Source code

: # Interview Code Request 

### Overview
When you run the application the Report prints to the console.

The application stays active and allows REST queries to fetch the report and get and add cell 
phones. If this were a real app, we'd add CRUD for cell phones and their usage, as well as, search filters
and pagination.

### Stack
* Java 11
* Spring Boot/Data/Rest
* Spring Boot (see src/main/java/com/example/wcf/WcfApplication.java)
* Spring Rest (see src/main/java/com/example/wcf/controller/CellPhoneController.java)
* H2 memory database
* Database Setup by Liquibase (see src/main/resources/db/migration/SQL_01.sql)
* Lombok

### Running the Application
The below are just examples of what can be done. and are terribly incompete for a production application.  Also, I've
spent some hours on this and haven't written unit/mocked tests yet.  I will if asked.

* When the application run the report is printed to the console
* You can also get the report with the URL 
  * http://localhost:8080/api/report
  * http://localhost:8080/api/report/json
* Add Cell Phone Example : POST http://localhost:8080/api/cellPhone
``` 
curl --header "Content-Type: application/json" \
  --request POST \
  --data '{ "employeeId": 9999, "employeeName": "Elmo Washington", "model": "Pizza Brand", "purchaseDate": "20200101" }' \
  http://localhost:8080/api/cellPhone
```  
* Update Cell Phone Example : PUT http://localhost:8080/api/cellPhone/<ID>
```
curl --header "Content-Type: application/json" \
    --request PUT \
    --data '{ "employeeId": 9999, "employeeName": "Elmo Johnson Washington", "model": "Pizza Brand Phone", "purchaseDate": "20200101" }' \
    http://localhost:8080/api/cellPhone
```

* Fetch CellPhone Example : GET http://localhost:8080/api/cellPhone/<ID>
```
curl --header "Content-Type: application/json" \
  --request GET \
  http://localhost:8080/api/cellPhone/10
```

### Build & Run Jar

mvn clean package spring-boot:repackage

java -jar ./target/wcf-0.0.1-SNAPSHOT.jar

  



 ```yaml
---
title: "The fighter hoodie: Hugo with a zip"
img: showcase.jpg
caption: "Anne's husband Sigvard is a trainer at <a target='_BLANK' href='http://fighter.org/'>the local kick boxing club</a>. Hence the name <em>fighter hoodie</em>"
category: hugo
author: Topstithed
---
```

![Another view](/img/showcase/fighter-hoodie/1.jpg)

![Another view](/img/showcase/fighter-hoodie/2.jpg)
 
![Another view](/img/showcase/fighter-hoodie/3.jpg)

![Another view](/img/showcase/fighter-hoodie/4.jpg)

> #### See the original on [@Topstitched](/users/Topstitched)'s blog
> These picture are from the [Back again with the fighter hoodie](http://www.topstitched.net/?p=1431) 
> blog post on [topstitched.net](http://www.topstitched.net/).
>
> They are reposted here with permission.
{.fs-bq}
★ ★ ★ ★
_Task statement_.
Go over the data and return every line that includes the word "Pizza".

_Answer to this task_.
  --data '{ "employeeId": 9999, "employeeName": "Elmo Washington", "model": "Pizza Brand", "purchaseDate": "20200101" }' \
    --data '{ "employeeId": 9999, "employeeName": "Elmo Johnson Washington", "model": "Pizza Brand Phone", "purchaseDate": "20200101" }' \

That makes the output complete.